- [How to complete this task] Lines holding the string "BotFather" are the ones to copy; find them all in the data.

- [Entries supplied]
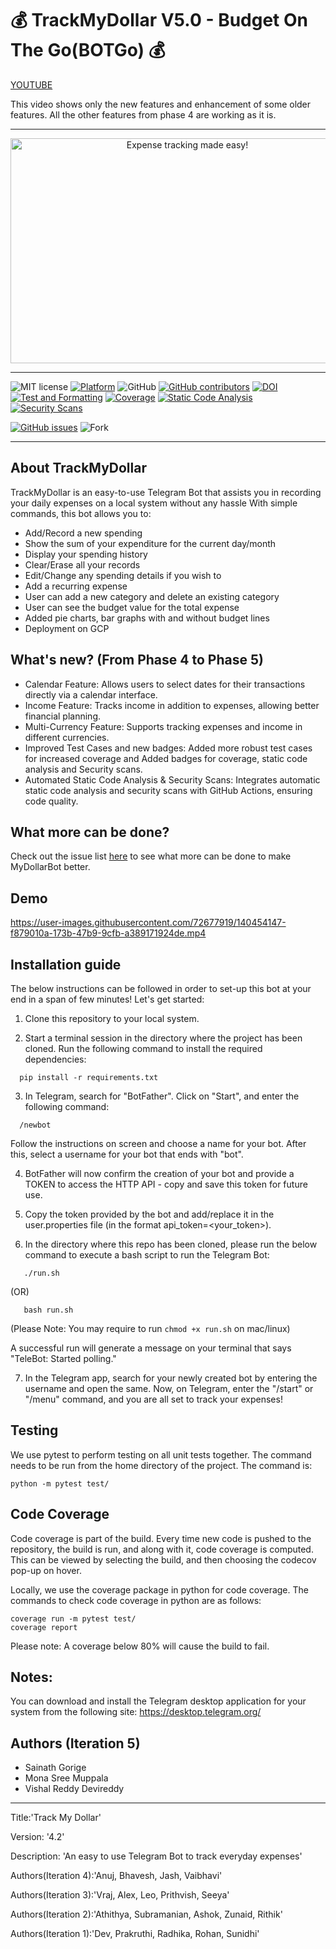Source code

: # 💰 TrackMyDollar V5.0 - Budget On The Go(BOTGo) 💰

[YOUTUBE](https://youtu.be/h11X3BS5dg0?si=Zv__BysvKomxM2hD)

This video shows only the new features and enhancement of some older features. All the other features from phase 4 are working as it is.
<hr>
<p align="center">
<a><img  height=360 width=550 
  src="https://github.com/sainath199/MyDollarBot/blob/main/docs/trackmydollar.png" alt="Expense tracking made easy!"></a>
</p>
<hr>

![MIT license](https://img.shields.io/badge/License-MIT-green.svg)
[![Platform](https://img.shields.io/badge/Platform-Telegram-blue)](https://desktop.telegram.org/)
![GitHub](https://img.shields.io/badge/Language-Python-blue.svg)
[![GitHub contributors](https://img.shields.io/github/contributors/anuj672/MyDollarBot-BOTGo)](https://github.com/anuj672/MyDollarBot-BOTGo/graphs/contributors)
[![DOI](https://zenodo.org/badge/DOI/10.5281/zenodo.10023576.svg)](https://doi.org/10.5281/zenodo.10023576)
[![Test and Formatting](https://github.com/anuj672/MyDollarBot-BOTGo/actions/workflows/test.yml/badge.svg)](https://github.com/anuj672/MyDollarBot-BOTGo/actions/workflows/test.yml)
[![Coverage](https://img.shields.io/endpoint?url=https://gist.githubusercontent.com/sainath199/f90d8ff63781978b73c28561177358b3/raw/coverage.json)](https://github.com/sainath199/MyDollarBot-BOTGo/actions/workflows/test.yml)
[![Static Code Analysis](https://img.shields.io/endpoint?url=https://gist.githubusercontent.com/sainath199/6e6740fb4d21afa29af5a1eba71cedba/raw/Static_code_analysis.json)](https://github.com/sainath199/MyDollarBot-BOTGo/actions/workflows/test.yml)
[![Security Scans](https://img.shields.io/endpoint?url=https://gist.githubusercontent.com/sainath199/e9d969e042f2cc3e639dbac2a074ba92/raw/Security_scan.json)](https://github.com/sainath199/MyDollarBot-BOTGo/actions/workflows/test.yml)


<!-- [![codecov](https://codecov.io/gh/sak007/MyDollarBot-BOTGo/branch/main/graph/badge.svg?token=5AYMR8MNMP)](https://codecov.io/gh/sak007/MyDollarBot-BOTGo) -->
[![GitHub issues](https://img.shields.io/github/issues/sainath199/MyDollarBot-BOTGo)](https://github.com/sainath199/MyDollarBot-BOTGo/issues)
![Fork](https://img.shields.io/github/forks/anuj672/MyDollarBot-BOTGo)

<hr>

## About TrackMyDollar

TrackMyDollar is an easy-to-use Telegram Bot that assists you in recording your daily expenses on a local system without any hassle 
With simple commands, this bot allows you to:
- Add/Record a new spending
- Show the sum of your expenditure for the current day/month
- Display your spending history
- Clear/Erase all your records
- Edit/Change any spending details if you wish to
- Add a recurring expense 
- User can add a new category and delete an existing category 
- User can see the budget value for the total expense 
- Added pie charts, bar graphs with and without budget lines 
- Deployment on GCP 

## What's new? (From Phase 4 to Phase 5)

- Calendar Feature: Allows users to select dates for their transactions directly via a calendar interface.
- Income Feature: Tracks income in addition to expenses, allowing better financial planning.
- Multi-Currency Feature: Supports tracking expenses and income in different currencies.
- Improved Test Cases and new badges: Added more robust test cases for increased coverage and Added badges for coverage, static code analysis and Security scans.
- Automated Static Code Analysis & Security Scans: Integrates automatic static code analysis and security scans with GitHub Actions, ensuring code quality.


## What more can be done?
Check out the issue list [here](https://github.com/sainath199/MyDollarBot-BOTGo/issues) to see what more can be done to make MyDollarBot better. 

## Demo

https://user-images.githubusercontent.com/72677919/140454147-f879010a-173b-47b9-9cfb-a389171924de.mp4

## Installation guide

The below instructions can be followed in order to set-up this bot at your end in a span of few minutes! Let's get started:

1. Clone this repository to your local system.

2. Start a terminal session in the directory where the project has been cloned. Run the following command to install the required dependencies:
```
  pip install -r requirements.txt
```

3. In Telegram, search for "BotFather". Click on "Start", and enter the following command:
```
  /newbot
```
Follow the instructions on screen and choose a name for your bot. After this, select a username for your bot that ends with "bot".

4. BotFather will now confirm the creation of your bot and provide a TOKEN to access the HTTP API - copy and save this token for future use.

5. Copy the token provided by the bot and add/replace it in the user.properties file (in the format api_token=<your_token>).

6. In the directory where this repo has been cloned, please run the below command to execute a bash script to run the Telegram Bot:
```
   ./run.sh
```
(OR)
```
   bash run.sh
```

(Please Note: You may require to run `chmod +x run.sh` on mac/linux)

A successful run will generate a message on your terminal that says "TeleBot: Started polling." 

7. In the Telegram app, search for your newly created bot by entering the username and open the same. Now, on Telegram, enter the "/start" or "/menu" command, and you are all set to track your expenses!

## Testing

We use pytest to perform testing on all unit tests together. The command needs to be run from the home directory of the project. The command is:
```
python -m pytest test/
```

## Code Coverage

Code coverage is part of the build. Every time new code is pushed to the repository, the build is run, and along with it, code coverage is computed. This can be viewed by selecting the build, and then choosing the codecov pop-up on hover.

Locally, we use the coverage package in python for code coverage. The commands to check code coverage in python are as follows:

```
coverage run -m pytest test/
coverage report
```

Please note: A coverage below 80% will cause the build to fail.

## Notes:
You can download and install the Telegram desktop application for your system from the following site: https://desktop.telegram.org/

## Authors (Iteration 5)
- Sainath Gorige
- Mona Sree Muppala
- Vishal Reddy Devireddy
  
<hr>
<p>Title:'Track My Dollar'</p>
<p>Version: '4.2'</p>
<p>Description: 'An easy to use Telegram Bot to track everyday expenses'</p>
<p>Authors(Iteration 4):'Anuj, Bhavesh, Jash, Vaibhavi'</p>
<p>Authors(Iteration 3):'Vraj, Alex, Leo, Prithvish, Seeya'</p>
<p>Authors(Iteration 2):'Athithya, Subramanian, Ashok, Zunaid, Rithik'</p>
<p>Authors(Iteration 1):'Dev, Prakruthi, Radhika, Rohan, Sunidhi'</p>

- [Expected output]
3. In Telegram, search for "BotFather". Click on "Start", and enter the following command:
4. BotFather will now confirm the creation of your bot and provide a TOKEN to access the HTTP API - copy and save this token for future use.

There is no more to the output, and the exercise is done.